━━━ RECORDED DATA

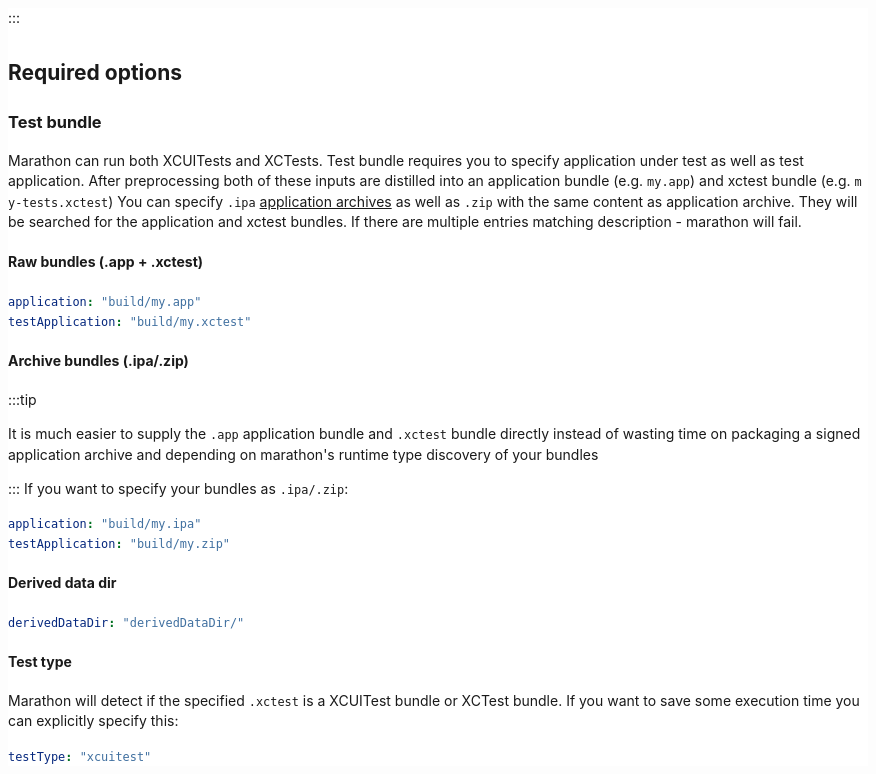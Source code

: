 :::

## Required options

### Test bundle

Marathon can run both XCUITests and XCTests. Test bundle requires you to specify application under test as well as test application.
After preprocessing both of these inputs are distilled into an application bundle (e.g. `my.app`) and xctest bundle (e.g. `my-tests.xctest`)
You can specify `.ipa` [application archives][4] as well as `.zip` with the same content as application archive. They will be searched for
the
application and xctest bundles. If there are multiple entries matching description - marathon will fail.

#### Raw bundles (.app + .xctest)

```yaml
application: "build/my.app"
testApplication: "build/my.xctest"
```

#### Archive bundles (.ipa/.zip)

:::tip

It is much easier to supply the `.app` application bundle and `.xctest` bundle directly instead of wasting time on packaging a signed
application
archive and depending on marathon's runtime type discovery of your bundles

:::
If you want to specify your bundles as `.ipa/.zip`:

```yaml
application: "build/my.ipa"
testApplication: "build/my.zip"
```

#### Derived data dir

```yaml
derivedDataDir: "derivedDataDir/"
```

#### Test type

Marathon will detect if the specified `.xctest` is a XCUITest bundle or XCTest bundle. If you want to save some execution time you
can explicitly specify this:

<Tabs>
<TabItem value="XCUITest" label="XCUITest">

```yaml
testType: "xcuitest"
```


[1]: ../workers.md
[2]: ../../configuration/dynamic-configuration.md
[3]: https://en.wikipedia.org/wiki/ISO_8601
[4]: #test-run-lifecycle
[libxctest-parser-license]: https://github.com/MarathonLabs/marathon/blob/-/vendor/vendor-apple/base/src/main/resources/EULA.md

━━━━━━

INSTRUCTIONS TO FOLLOW »
An exact, complete copy of the lines above from the one with "Marathon can run" through the one with "[4]: #test-run-lifecycle" is the whole answer.

RESULT BELOW »
Marathon can run both XCUITests and XCTests. Test bundle requires you to specify application under test as well as test application.
After preprocessing both of these inputs are distilled into an application bundle (e.g. `my.app`) and xctest bundle (e.g. `my-tests.xctest`)
You can specify `.ipa` [application archives][4] as well as `.zip` with the same content as application archive. They will be searched for
the
application and xctest bundles. If there are multiple entries matching description - marathon will fail.

#### Raw bundles (.app + .xctest)

```yaml
application: "build/my.app"
testApplication: "build/my.xctest"
```

#### Archive bundles (.ipa/.zip)

:::tip

It is much easier to supply the `.app` application bundle and `.xctest` bundle directly instead of wasting time on packaging a signed
application
archive and depending on marathon's runtime type discovery of your bundles

:::
If you want to specify your bundles as `.ipa/.zip`:

```yaml
application: "build/my.ipa"
testApplication: "build/my.zip"
```

#### Derived data dir

```yaml
derivedDataDir: "derivedDataDir/"
```

#### Test type

Marathon will detect if the specified `.xctest` is a XCUITest bundle or XCTest bundle. If you want to save some execution time you
can explicitly specify this:

<Tabs>
<TabItem value="XCUITest" label="XCUITest">

```yaml
testType: "xcuitest"
```


[1]: ../workers.md
[2]: ../../configuration/dynamic-configuration.md
[3]: https://en.wikipedia.org/wiki/ISO_8601
[4]: #test-run-lifecycle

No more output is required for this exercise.